Prevention's the Answer... No Matter the Future

Whether or not the obesity rate peaks at 63% or 39%, it’s clear that more prevention is needed.

In the Valley we are fortunate to have so many programs that encourage healthy eating and increased activity. SLV Health’s PRO-Fit program (a series of classes that help participates establish a healthy lifestyle) will be conducting several holiday sessions this winter. More and more local employers are adopting wellness programs, which promote healthy choices by offering reduced rates for health insurance. We also have a strong local foods movement that encourages healthy and conscious eating.

But, we need more than great programs; we need policies that make choosing health easier. We need policies that limit where and how students can purchase soda in schools. We need policies that better recognize that daily physical activity is a necessary component of learning and maintaining health.

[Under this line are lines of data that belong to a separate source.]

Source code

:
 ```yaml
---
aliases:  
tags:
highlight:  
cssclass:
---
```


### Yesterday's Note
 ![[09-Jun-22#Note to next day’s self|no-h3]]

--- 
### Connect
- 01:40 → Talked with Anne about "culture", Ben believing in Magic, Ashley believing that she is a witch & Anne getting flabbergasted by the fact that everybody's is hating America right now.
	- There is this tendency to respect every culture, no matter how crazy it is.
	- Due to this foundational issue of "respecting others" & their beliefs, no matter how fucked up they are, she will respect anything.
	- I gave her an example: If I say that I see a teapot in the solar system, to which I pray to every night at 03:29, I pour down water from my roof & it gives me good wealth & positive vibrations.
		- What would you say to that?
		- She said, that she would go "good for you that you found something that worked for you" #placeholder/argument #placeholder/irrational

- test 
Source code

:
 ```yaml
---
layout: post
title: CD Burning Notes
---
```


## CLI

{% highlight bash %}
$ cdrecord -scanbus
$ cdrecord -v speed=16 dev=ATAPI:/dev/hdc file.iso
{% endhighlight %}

These are just two of the issues our elected officials will be grappling with over the next few year. For a healthier future, vote for the candidates that see better health as a state and national priority.

Going Beyond the Vote

A 5% reduction in obesity by 2030 comes down to an average of 10 pounds of weight loss, not an un-surmountable number by any means.  Below are some tips to help you get active and be a part of a necessary change:

  • Start a walking club at lunch
  • Park your car in the furthest part of the parking lot
  • Take your dog for a long walk
  • Take the stairs instead of the elevator
  • Workout while you watch tv.  Check out Fitbie.comfor ideas to get more active.
  • Learn healthier ways of cooking.  Visit cookinglight.com and eatingwell.com for ideas.

Take action now to stay ahead of the curve.  Give your family an opportunity to live longer and have a healthier life!